• [WHAT THE TASK REQUIRES] Below are several entries. Transcribe exactly those lines that fall from the one with "Description | Notes|" through the one with "false | [optional] |", end lines included.

• [DATA SUPPLIED]
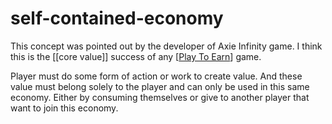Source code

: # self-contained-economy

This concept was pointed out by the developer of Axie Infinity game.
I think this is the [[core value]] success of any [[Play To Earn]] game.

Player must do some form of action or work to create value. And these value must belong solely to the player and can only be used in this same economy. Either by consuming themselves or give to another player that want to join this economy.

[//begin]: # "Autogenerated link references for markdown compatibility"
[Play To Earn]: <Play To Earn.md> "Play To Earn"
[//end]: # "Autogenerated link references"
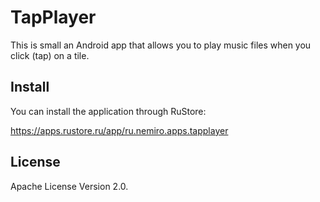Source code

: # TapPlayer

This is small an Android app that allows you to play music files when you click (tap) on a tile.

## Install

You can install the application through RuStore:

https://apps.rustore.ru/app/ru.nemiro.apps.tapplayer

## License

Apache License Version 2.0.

* * *

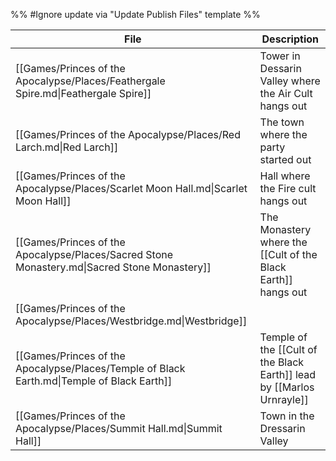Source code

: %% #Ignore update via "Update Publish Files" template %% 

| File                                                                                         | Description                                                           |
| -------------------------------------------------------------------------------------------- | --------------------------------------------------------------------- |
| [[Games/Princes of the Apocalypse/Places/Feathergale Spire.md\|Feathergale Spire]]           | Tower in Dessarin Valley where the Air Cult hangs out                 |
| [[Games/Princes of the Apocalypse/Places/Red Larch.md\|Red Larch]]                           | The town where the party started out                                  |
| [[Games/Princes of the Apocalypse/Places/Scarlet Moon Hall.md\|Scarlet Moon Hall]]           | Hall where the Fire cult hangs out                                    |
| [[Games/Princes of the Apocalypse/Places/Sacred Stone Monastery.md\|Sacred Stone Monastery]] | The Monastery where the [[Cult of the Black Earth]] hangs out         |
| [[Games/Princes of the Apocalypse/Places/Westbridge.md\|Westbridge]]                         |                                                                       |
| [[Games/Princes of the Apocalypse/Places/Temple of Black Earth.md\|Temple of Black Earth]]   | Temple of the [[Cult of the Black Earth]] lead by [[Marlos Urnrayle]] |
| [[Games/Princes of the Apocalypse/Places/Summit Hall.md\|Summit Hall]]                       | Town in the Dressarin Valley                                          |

==

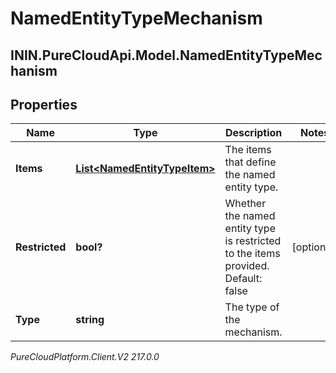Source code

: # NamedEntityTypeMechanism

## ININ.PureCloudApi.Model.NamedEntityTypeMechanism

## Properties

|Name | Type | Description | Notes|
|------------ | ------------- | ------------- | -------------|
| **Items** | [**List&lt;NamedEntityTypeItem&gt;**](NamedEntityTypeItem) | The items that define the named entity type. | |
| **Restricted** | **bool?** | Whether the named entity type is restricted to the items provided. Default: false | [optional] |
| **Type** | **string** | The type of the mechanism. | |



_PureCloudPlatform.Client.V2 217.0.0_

• [TASK ANSWER]
|Name | Type | Description | Notes|
|------------ | ------------- | ------------- | -------------|
| **Items** | [**List&lt;NamedEntityTypeItem&gt;**](NamedEntityTypeItem) | The items that define the named entity type. | |
| **Restricted** | **bool?** | Whether the named entity type is restricted to the items provided. Default: false | [optional] |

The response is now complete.